Assignment: For this exercise, reproduce each entry below exactly, excluding pictures.

Task inputs:

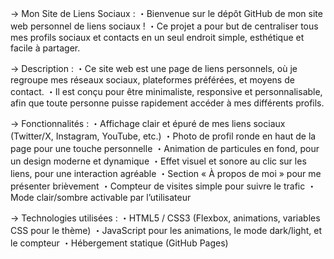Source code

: → Mon Site de Liens Sociaux :
・Bienvenue sur le dépôt GitHub de mon site web personnel de liens sociaux !
・Ce projet a pour but de centraliser tous mes profils sociaux et contacts en un seul endroit simple, esthétique et facile à partager.

→ Description :
・Ce site web est une page de liens personnels, où je regroupe mes réseaux sociaux, plateformes préférées, et moyens de contact.
・Il est conçu pour être minimaliste, responsive et personnalisable, afin que toute personne puisse rapidement accéder à mes différents profils.

→ Fonctionnalités :
・Affichage clair et épuré de mes liens sociaux (Twitter/X, Instagram, YouTube, etc.)
・Photo de profil ronde en haut de la page pour une touche personnelle
・Animation de particules en fond, pour un design moderne et dynamique
・Effet visuel et sonore au clic sur les liens, pour une interaction agréable
・Section « À propos de moi » pour me présenter brièvement
・Compteur de visites simple pour suivre le trafic
・Mode clair/sombre activable par l’utilisateur

→ Technologies utilisées :
・HTML5 / CSS3 (Flexbox, animations, variables CSS pour le thème)
・JavaScript pour les animations, le mode dark/light, et le compteur
・Hébergement statique (GitHub Pages)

Response box:
Source code

: → Mon Site de Liens Sociaux :
・Bienvenue sur le dépôt GitHub de mon site web personnel de liens sociaux !
・Ce projet a pour but de centraliser tous mes profils sociaux et contacts en un seul endroit simple, esthétique et facile à partager.

→ Description :
・Ce site web est une page de liens personnels, où je regroupe mes réseaux sociaux, plateformes préférées, et moyens de contact.
・Il est conçu pour être minimaliste, responsive et personnalisable, afin que toute personne puisse rapidement accéder à mes différents profils.

→ Fonctionnalités :
・Affichage clair et épuré de mes liens sociaux (Twitter/X, Instagram, YouTube, etc.)
・Photo de profil ronde en haut de la page pour une touche personnelle
・Animation de particules en fond, pour un design moderne et dynamique
・Effet visuel et sonore au clic sur les liens, pour une interaction agréable
・Section « À propos de moi » pour me présenter brièvement
・Compteur de visites simple pour suivre le trafic
・Mode clair/sombre activable par l’utilisateur

→ Technologies utilisées :
・HTML5 / CSS3 (Flexbox, animations, variables CSS pour le thème)
・JavaScript pour les animations, le mode dark/light, et le compteur
・Hébergement statique (GitHub Pages)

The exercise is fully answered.